Dès le départ elle ne présuppose pas d’une spécificité juive et tente de comparer les expériences de cette communauté aux autres composantes de la société. C’est ainsi qu’elle rappelle qu’au travers des différentes crises que traverse le Maghreb central, notamment au moment des conquêtes destructrices des Almoravides puis Almohades, « toute la population a souffert de cette instabilité et de cette insécurité » dues aux rivalités politico-militaires. Elle insiste également sur les longues périodes de prospérité de certaines régions du Maghreb centrales qui ont été épargnées par les turbulences.

Toutefois, l’autrice rappelle que la communauté juive a subi deux vagues de persécutions violentes au cours du Moyen Âge : l’une au XIIe siècle sous les Almohades au nom de la « purification religieuse » et la seconde au XVe siècle avec la destruction des juifs du Touat et les torrents de haine déversés par l’influent juriste Al-Maghîlî.
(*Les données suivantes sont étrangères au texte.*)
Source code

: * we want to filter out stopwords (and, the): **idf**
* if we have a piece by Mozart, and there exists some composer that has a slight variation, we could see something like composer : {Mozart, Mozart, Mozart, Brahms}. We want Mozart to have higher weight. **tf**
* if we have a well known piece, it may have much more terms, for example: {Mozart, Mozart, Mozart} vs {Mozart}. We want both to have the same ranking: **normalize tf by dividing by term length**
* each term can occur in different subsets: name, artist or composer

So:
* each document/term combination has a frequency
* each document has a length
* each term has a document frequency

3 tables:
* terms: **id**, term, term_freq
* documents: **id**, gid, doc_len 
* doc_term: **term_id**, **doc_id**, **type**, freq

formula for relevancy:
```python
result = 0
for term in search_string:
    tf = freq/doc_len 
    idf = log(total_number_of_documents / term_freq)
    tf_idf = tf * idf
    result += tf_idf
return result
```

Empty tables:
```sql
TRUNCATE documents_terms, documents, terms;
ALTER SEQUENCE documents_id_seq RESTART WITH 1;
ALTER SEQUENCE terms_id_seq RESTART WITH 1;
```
Enfin, elle insiste sur le fait que la population juive n’est pas la seule communauté qui a vécu comme une minorité dominée. Les femmes, les esclaves et les affranchis ne bénéficiaient pas des mêmes droits que les hommes musulmans adultes et doivent également être considérés comme des « sujets dominés ».
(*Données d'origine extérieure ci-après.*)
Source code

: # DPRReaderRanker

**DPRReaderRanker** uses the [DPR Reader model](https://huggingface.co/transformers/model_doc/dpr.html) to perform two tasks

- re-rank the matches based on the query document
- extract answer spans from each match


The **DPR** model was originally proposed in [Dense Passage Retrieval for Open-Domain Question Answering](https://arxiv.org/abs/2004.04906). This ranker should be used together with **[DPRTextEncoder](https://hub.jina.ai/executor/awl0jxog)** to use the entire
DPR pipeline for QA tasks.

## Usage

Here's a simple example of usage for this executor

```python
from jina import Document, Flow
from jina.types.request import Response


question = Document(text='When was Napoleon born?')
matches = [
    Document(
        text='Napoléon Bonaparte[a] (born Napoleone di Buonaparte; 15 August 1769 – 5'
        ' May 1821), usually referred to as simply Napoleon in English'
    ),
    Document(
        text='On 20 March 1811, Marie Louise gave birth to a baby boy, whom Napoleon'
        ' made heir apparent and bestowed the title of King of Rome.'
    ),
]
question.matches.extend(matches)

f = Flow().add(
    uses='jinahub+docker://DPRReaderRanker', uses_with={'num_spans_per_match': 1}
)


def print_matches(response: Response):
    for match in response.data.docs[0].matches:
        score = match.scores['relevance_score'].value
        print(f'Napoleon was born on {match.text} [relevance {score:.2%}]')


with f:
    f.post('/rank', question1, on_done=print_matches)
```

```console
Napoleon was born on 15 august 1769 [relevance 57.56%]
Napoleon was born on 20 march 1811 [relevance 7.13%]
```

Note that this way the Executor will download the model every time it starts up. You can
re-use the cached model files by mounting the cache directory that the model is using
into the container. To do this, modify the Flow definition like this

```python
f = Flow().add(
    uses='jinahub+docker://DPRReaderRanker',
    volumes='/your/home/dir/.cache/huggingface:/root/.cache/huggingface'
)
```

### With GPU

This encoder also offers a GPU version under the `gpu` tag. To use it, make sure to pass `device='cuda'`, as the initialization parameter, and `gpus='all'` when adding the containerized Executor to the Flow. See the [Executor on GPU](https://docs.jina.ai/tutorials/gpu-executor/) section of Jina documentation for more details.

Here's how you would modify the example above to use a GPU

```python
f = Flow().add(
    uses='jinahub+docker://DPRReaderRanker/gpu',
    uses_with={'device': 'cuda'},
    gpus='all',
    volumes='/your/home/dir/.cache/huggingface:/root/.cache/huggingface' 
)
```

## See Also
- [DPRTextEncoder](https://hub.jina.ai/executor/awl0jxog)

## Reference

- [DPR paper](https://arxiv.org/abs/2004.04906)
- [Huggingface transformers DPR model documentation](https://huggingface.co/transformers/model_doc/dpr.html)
Au sein de la régence d’Alger, « la société composite et cloisonnée de l’Algérie inclut finalement les juifs mais dans une place qu’ils doivent savoir garder ». Toutefois, l’autrice rappelle que « les communautés juives n’ont pas vécu en vase clos sous la régence ottomane ». En effet, à l’échelle locale, les juifs sont inclus dans le domaine économique du fait de l’interdépendance entre les acteurs juifs et musulmans. Proches du pouvoir ottoman d’Alger, certaines familles juives jouent également de leurs relations dans les domaines économique et diplomatique, mais de manière plus ou moins précaire.
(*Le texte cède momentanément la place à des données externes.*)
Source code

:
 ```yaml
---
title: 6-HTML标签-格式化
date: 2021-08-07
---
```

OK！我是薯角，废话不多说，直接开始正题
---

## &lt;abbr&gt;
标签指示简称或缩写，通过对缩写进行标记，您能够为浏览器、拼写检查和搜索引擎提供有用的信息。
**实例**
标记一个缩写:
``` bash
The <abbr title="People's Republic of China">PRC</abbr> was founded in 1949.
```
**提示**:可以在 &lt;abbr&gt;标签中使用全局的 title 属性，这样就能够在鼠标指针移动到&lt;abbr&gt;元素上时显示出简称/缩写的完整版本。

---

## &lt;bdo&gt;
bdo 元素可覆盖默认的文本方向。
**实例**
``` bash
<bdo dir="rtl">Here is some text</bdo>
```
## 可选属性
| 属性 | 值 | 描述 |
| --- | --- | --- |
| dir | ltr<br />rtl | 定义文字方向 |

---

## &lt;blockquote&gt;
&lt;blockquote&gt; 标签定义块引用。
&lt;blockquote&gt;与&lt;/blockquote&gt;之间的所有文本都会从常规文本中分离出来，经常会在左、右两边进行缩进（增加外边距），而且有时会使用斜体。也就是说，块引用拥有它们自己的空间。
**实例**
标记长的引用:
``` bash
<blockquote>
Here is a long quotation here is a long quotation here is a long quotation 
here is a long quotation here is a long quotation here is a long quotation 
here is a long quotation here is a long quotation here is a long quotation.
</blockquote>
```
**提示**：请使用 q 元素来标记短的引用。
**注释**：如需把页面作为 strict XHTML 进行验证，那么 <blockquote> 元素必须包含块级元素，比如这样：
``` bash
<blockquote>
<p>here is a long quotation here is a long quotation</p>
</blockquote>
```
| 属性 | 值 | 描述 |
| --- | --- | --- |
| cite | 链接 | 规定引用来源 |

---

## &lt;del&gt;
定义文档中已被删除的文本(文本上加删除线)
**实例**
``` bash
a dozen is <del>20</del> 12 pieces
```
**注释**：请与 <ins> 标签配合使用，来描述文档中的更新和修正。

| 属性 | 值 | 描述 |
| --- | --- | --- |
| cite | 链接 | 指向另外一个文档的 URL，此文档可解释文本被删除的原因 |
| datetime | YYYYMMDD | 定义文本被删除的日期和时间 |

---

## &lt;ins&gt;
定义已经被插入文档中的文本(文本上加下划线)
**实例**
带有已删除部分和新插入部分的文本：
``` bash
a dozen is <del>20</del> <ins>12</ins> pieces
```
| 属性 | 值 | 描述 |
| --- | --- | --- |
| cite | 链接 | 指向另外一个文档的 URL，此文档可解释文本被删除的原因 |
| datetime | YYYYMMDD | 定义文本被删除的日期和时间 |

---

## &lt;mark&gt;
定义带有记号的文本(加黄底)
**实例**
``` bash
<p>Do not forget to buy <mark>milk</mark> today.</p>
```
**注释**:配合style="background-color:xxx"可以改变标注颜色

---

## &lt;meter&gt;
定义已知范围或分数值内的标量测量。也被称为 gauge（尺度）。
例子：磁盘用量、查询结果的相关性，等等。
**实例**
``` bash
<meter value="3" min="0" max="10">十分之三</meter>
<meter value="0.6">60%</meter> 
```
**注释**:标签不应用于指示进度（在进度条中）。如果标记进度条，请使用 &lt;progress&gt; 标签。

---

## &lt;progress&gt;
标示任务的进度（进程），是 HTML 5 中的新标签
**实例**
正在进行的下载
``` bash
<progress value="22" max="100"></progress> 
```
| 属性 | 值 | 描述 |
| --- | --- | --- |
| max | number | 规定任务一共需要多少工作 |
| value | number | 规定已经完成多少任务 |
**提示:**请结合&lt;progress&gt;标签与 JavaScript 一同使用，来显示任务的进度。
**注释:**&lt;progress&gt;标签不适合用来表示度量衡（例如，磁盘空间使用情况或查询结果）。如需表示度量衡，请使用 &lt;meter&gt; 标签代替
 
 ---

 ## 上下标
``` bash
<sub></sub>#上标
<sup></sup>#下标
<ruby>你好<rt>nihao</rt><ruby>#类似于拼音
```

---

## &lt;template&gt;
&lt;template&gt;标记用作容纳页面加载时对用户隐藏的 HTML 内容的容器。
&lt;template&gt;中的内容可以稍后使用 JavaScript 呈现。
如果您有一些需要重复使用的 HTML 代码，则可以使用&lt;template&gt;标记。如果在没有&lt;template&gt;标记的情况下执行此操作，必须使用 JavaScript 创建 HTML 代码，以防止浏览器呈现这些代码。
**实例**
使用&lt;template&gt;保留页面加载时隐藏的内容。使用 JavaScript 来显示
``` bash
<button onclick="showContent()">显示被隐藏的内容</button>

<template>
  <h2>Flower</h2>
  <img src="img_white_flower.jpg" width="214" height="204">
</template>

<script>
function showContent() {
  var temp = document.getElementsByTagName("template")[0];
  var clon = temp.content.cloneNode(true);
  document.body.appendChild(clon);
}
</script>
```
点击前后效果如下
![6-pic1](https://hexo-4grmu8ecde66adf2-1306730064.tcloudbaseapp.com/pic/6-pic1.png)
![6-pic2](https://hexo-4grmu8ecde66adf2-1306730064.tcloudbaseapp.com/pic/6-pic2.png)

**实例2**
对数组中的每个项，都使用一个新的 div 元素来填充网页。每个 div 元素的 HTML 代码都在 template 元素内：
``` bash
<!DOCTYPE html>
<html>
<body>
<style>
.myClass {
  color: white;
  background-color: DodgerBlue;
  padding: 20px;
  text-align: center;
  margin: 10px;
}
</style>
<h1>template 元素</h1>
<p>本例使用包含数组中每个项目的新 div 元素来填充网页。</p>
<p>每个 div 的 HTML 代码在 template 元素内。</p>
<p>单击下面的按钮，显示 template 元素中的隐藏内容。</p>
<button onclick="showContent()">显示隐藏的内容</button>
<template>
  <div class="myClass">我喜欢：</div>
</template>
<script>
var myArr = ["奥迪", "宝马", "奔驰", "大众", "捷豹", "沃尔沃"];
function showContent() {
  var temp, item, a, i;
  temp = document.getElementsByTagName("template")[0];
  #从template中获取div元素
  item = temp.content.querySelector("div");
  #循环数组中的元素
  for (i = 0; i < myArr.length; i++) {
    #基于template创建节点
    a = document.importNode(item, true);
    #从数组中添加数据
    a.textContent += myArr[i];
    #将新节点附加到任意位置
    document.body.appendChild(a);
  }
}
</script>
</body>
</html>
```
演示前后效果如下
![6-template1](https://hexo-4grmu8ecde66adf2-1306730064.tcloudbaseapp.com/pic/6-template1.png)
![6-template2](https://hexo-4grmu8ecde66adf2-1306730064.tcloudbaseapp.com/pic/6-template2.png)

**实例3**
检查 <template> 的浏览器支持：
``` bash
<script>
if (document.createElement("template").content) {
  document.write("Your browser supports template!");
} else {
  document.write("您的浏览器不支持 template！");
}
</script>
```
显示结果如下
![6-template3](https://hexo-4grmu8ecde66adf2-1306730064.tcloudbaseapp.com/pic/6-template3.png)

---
 L’expérience coloniale, entre cooptation et exclusion

Dans la seconde partie, Lucette Valensi poursuit son étude des relations judéo-musulmanes dans une société qui compte désormais deux nouveaux acteurs : l’administration française et la population colonisatrice. L’autrice rappelle que si les ouvrages sur les Algériens colonisés et sur les juifs d’Algérie sont désormais nombreux, ceux qui interrogent les relations judéo-musulmanes  sur la période coloniale sont encore rares et témoignent de lacunes historiographiques qui restent à combler.

À partir de 1830, les 17 000 juifs d’Algérie bénéficient des mesures édictées sous le premier Empire, organisant notamment le Consistoire. L’historienne affirme que l’objectif premier des autorités coloniales est de contrôler les populations. Par conséquent « les fonctions des consistoires étaient moins religieuses que sécuritaires ».

En 1870, le décret Crémieux accorde aux juifs d’Algérie la citoyenneté française, synonyme d’élévation sociale. Ainsi, la distance entre juifs et musulmans se creuse du fait des bouleversements introduits par la colonisation. Pourtant les population juive n’est pas véritablement assimilée, victime de l’antisémitisme colonial symbolisé en 1934 par les émeutes antijuives de Constantine.

Lorsque débute la guerre d’indépendance en 1954, 130 000 juifs majoritairement citadins vivent en Algérie. Au sein du chapitre consacré à ce conflit, Lucette Valensi montre parfaitement la distance qui existait alors entre la majorité des juifs et le nationalisme algérien puis leur exode vers la France.

L’autrice insiste toutefois sur les travaux  de recherche qui restent à mener sur la situation des juifs dans la guerre et après l’indépendance.

En conclusion, Juifs et musulmans en Algérie est un livre essentiel pour ceux qui cherchent à approfondir leur compréhension de l’histoire de l’Algérie depuis le début de l’ère islamique, ainsi que les relations entre les communautés juives et musulmanes qui ont marqué ce pays. Ce qui rend cet ouvrage particulièrement intéressant est la manière dont l’historienne met en évidence les dynamiques complexes et les enjeux multiples qui ont influencé les relations entre les deux communautés. Elle examine les facteurs socio-économiques, politiques, religieux et culturels qui ont façonné ces relations, en soulignant l’importance de la colonisation française et de l’émergence du nationalisme algérien. Grâce à son analyse rigoureuse et avec une grande maîtrise du sujet, Lucette Valensi offre une contribution précieuse à la compréhension de ces questions complexes et souvent méconnues.